The backend follows the hexagonal / ports-and-adapters pattern. The domain layer defines ports (abstract protocols in domain/ports.py); infra/ provides adapters that implement them. Dependencies flow inward: API → Services → Domain. The domain layer has zero knowledge of HTTP, database, or any framework.

document-parser/
├── main.py                   # FastAPI app, CORS, lifespan, health endpoint
├── domain/                   # Pure domain — no HTTP, no DB
│   ├── models.py             # Document, AnalysisJob dataclasses
│   ├── ports.py              # Abstract protocols (DocumentConverter, DocumentChunker)
│   ├── value_objects.py      # ConversionResult, ChunkingOptions, ChunkResult
│   └── bbox.py               # Bounding box coordinate normalization
├── api/                      # HTTP layer (FastAPI routers)
│   ├── schemas.py            # Pydantic DTOs (camelCase serialization)
│   ├── documents.py          # /api/documents endpoints
│   └── analyses.py           # /api/analyses endpoints (create, rechunk, delete)
├── persistence/              # Data layer (SQLite via aiosqlite)
│   ├── database.py           # Connection management, schema init
│   ├── document_repo.py      # Document CRUD
│   └── analysis_repo.py      # AnalysisJob CRUD
├── infra/                    # Infrastructure adapters
│   ├── settings.py           # Environment-based configuration
│   ├── local_converter.py    # In-process Docling converter (local mode)
│   ├── serve_converter.py    # HTTP client for Docling Serve (remote mode)
│   ├── local_chunker.py      # In-process chunking (HierarchicalChunker, HybridChunker)
│   ├── rate_limiter.py       # Sliding-window rate limiting middleware
│   └── bbox.py               # Bbox coordinate normalization helpers
├── services/                 # Use case orchestration
│   ├── document_service.py   # Upload, delete, preview
│   └── analysis_service.py   # Async Docling processing + chunking
└── tests/                    # pytest (199 tests)

Layer responsibilities

Layer Role Depends on
domain Dataclasses, value objects, abstract ports Nothing (pure Python)
persistence SQLite CRUD, aiosqlite domain (models)
infra Adapters: converters, chunker, rate limiter, settings domain (ports, value objects)
services Orchestrate use cases, call converters/chunkers domain + persistence + infra
api HTTP endpoints, Pydantic DTOs, error handling services

API contract

The API uses camelCase serialization (via Pydantic alias_generator), while the backend uses snake_case internally.

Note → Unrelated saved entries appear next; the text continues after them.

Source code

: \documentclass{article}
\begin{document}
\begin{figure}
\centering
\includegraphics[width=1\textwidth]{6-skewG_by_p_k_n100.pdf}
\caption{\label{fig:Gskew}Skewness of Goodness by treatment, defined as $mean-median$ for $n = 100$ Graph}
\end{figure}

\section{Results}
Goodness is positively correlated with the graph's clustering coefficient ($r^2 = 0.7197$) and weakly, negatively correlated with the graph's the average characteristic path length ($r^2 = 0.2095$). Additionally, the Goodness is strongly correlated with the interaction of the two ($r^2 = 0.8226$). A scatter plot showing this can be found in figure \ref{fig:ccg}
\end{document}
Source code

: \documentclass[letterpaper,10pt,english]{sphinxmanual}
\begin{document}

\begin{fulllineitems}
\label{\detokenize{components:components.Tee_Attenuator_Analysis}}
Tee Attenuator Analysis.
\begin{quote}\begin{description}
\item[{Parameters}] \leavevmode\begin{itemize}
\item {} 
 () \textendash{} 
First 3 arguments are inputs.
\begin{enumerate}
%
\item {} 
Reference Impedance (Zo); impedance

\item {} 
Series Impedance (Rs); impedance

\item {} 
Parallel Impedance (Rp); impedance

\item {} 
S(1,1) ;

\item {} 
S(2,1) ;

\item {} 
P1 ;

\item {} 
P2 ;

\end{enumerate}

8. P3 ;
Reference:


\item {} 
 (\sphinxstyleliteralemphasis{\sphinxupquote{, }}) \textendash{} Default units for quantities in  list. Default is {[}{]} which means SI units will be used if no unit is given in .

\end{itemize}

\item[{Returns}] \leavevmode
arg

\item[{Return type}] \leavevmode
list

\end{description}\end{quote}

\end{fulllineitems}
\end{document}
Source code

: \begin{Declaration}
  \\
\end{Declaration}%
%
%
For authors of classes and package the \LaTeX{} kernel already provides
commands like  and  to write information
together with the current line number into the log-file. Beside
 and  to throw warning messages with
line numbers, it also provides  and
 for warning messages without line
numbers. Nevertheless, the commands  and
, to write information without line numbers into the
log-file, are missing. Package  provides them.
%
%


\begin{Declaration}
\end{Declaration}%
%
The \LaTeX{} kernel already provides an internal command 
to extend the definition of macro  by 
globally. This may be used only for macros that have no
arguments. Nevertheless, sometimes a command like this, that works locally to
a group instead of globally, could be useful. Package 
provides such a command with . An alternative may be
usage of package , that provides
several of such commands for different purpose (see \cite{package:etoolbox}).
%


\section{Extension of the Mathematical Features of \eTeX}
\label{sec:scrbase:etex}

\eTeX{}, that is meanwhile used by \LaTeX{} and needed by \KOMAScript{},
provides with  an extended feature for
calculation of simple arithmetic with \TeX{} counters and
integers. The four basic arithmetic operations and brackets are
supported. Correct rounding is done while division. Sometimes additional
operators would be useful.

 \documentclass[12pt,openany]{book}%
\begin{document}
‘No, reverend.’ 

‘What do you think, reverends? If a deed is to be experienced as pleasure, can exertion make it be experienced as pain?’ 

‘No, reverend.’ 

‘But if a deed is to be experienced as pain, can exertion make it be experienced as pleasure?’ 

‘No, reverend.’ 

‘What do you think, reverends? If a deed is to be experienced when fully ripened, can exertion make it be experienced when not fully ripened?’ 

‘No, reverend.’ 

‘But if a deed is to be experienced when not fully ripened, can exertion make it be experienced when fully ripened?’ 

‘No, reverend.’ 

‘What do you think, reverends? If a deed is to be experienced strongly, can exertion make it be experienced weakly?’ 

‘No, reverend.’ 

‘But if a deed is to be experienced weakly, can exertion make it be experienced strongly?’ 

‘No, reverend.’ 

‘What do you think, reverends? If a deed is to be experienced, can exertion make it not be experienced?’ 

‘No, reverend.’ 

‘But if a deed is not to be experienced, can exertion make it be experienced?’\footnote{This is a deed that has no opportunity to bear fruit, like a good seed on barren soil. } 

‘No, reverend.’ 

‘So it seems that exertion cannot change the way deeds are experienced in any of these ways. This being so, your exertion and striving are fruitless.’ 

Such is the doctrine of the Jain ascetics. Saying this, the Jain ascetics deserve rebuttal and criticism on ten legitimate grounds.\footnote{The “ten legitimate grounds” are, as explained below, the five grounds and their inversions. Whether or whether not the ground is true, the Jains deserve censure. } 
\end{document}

The pages_json field contains raw dataclasses.asdict() output, so page data uses snake_case (page_number, not pageNumber).

API design rule — no UX-shaped routes (#269)

The backend exposes DDD-granular services, not screens. One route ≈ one domain operation: chunk CRUD lives under /api/documents/{id}/chunks/*, store CRUD under /api/stores/*, document versions under /api/documents/{id}/versions/*, and so on.

If a UI screen needs several calls to render or submit, the sequencing is done client-side in a Pinia store action (features/*/store.ts). The backend never grows a "screen-shaped" aggregate route just because it would shorten one frontend function.

Exceptions are limited to atomicity / transactional guarantees the client cannot achieve by chaining calls — e.g. POST .../chunks/{id}/split writes two new chunks + an audit row atomically; doing it client-side would race the audit log. When such a bundled operation is added, the service docstring must spell out the atomicity argument.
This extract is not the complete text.